• **WHAT NEEDS TO BE DONE**:
Reply with nothing but how many lines in the entries below include "instead".

-- Opening Marker --

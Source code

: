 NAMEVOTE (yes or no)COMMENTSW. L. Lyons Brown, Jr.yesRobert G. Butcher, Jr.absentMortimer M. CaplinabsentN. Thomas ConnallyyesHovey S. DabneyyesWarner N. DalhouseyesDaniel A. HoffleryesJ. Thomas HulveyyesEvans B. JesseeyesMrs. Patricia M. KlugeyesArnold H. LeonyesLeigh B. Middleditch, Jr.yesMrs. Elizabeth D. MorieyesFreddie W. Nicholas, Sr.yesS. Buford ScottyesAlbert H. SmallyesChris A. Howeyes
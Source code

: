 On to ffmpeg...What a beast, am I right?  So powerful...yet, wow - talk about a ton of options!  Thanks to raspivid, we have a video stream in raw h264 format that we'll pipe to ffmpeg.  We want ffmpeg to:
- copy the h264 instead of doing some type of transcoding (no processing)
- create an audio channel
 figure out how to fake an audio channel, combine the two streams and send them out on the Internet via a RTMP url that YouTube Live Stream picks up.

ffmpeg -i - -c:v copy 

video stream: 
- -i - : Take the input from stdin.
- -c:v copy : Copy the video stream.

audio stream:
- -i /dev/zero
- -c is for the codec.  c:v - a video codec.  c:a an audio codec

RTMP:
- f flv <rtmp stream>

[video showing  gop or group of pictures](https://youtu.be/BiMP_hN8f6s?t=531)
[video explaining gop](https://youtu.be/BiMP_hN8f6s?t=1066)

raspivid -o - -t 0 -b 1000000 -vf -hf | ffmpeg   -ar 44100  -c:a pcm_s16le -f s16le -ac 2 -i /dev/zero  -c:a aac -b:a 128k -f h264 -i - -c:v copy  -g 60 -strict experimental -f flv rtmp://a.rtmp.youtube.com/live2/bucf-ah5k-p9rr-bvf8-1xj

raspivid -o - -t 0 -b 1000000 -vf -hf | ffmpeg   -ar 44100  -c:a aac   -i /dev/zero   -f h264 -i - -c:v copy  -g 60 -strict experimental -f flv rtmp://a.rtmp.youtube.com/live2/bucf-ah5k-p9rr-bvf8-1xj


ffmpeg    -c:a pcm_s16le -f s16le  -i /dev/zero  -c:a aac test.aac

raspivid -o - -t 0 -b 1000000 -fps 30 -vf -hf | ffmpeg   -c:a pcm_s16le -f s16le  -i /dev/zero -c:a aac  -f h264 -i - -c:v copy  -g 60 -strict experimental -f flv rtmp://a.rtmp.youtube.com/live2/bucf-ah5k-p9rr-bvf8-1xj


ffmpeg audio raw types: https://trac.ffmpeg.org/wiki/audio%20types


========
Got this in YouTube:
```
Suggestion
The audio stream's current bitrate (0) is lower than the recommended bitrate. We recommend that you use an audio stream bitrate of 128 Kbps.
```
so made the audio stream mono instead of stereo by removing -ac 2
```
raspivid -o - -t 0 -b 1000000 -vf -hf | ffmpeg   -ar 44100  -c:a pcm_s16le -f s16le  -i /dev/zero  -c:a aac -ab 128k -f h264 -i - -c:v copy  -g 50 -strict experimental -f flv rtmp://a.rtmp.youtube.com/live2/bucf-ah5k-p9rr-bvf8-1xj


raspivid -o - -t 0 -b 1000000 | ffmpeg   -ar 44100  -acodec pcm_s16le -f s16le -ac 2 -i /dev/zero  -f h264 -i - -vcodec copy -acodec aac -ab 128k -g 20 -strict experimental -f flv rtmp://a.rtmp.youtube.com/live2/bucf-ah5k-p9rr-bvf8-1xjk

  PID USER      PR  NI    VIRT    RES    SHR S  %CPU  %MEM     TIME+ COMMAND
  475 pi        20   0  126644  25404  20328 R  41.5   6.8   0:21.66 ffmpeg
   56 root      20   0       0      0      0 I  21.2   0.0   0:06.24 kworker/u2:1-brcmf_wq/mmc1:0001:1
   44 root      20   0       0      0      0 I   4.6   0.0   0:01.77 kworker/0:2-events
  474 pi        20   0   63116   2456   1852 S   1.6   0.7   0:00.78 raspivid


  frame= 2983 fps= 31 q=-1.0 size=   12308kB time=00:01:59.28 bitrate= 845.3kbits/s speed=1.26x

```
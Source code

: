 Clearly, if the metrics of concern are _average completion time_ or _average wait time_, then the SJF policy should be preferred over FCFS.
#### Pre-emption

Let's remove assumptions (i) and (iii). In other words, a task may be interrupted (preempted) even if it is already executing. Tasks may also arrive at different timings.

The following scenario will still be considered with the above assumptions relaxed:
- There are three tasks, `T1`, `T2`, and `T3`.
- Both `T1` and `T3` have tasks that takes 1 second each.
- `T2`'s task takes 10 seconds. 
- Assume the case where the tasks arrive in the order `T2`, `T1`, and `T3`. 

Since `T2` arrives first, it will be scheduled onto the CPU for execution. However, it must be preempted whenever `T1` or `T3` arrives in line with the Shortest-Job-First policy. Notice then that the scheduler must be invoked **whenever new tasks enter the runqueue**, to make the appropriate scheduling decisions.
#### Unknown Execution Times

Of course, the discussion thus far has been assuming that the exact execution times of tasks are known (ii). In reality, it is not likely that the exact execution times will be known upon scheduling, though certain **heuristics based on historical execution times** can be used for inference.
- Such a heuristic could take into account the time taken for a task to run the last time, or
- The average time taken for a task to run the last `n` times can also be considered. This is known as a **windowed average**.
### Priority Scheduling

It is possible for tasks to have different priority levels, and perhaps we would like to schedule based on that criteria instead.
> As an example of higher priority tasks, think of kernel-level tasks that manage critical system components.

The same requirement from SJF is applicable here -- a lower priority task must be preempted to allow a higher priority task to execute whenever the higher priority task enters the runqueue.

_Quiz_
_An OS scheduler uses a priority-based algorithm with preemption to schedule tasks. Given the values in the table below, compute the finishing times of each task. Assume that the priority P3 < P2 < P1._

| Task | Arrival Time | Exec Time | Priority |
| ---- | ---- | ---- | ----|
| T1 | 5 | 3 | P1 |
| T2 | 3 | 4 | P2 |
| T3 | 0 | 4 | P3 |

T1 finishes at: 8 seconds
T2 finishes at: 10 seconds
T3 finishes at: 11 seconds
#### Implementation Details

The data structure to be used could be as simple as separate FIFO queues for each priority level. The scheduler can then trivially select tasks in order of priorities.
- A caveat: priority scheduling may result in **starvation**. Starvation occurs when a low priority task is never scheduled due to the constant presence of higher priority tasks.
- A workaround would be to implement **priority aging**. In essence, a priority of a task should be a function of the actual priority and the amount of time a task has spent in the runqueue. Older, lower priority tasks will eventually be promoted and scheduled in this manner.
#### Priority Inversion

-- Closing Marker --

• **RESULT OF THIS TASK**:
3